Berlanga's Madrid
During the years following the war, his family’s money enabled him to live a life of luxury, attended to by his housekeeper, in the Chamberí district. The Madrid Berlanga adored was a capital with a clandestine nightlife, coffee shops and philosophical debates. It was this post-war Madrid that commanded prominence in his film That Happy Couple, a developmentalist Madrid that is featured in The Executioner, a Madrid in the final years of the Franco regime that is depicted in The National Shotgun, and a Madrid during the Spanish transition to democracy that is captured in National Heritage and National III. Today these films are first-hand witnesses to the Madrid that Berlanga breathed and the social, political, cultural, and moral climate of a defeated country.

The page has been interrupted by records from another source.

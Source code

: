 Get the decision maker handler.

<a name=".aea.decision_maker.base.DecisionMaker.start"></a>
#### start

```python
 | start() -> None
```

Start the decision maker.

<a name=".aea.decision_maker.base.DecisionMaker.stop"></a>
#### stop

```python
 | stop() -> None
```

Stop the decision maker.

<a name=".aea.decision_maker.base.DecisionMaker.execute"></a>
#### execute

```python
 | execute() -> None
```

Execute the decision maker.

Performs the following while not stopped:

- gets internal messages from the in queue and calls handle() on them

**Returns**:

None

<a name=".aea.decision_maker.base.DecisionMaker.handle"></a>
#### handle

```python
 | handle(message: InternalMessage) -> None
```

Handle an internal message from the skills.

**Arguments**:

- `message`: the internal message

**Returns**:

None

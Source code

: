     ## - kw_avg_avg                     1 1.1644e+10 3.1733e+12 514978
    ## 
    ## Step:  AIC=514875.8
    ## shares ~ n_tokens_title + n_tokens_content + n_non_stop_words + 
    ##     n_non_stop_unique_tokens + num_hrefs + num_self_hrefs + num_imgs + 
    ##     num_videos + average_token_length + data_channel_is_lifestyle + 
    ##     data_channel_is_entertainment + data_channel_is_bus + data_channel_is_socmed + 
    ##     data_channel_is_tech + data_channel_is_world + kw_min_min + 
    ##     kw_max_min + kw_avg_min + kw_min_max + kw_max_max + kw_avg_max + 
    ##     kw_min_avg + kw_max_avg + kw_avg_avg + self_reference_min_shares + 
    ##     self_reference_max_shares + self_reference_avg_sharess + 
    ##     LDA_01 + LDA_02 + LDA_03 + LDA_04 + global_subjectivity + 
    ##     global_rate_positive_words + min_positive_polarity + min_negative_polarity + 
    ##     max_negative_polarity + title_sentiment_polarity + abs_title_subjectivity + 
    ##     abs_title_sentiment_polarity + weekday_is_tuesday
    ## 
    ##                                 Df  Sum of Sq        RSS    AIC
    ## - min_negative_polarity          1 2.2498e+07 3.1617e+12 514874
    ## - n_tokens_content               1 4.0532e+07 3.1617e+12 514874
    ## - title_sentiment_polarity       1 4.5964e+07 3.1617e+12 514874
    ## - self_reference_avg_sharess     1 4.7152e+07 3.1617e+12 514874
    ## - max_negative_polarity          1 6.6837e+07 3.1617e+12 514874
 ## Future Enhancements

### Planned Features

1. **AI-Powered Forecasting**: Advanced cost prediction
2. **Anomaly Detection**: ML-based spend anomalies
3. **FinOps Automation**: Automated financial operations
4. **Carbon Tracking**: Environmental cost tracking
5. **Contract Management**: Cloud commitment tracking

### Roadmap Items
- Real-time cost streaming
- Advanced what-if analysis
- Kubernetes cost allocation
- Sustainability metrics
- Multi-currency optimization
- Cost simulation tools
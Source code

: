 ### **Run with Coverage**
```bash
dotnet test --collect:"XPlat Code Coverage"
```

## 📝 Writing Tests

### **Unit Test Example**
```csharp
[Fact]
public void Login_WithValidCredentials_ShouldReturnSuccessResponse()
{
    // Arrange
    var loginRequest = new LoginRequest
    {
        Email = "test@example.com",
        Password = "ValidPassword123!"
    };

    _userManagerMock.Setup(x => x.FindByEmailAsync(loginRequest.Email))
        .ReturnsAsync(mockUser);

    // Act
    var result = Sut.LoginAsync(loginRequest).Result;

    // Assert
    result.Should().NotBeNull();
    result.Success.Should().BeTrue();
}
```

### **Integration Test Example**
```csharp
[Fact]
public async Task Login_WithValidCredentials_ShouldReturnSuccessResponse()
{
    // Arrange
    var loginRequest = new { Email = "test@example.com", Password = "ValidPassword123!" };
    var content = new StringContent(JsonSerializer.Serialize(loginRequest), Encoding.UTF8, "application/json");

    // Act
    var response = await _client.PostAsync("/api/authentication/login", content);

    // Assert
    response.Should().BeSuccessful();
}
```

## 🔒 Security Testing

The term “Berlanguian” is reminiscent of a society wrought with despair, which Berlanga depicted with his hallmarks of humour and humanity, and his characteristic bad temper.
Many are the places in Madrid named after him, from a street in the neighbourhood of Rivas-Vaciamadrid and a secondary school in Guadalix de la Sierra to a square in Húmera and a cinema in Argüelles. On 13 November 2010, in his house in Somosaguas, Berlanga passed away in his sleep. There are few Spaniards whose legacy will be as long lasting as his.
Luis Alegre (Teruel, 1962). In 2020 he published ¡Hasta siempre, Mister Berlanga!, in collaboration with the illustrator El Marquès.
Download the illustrated cultural map of Madrid in English (1,2 MB)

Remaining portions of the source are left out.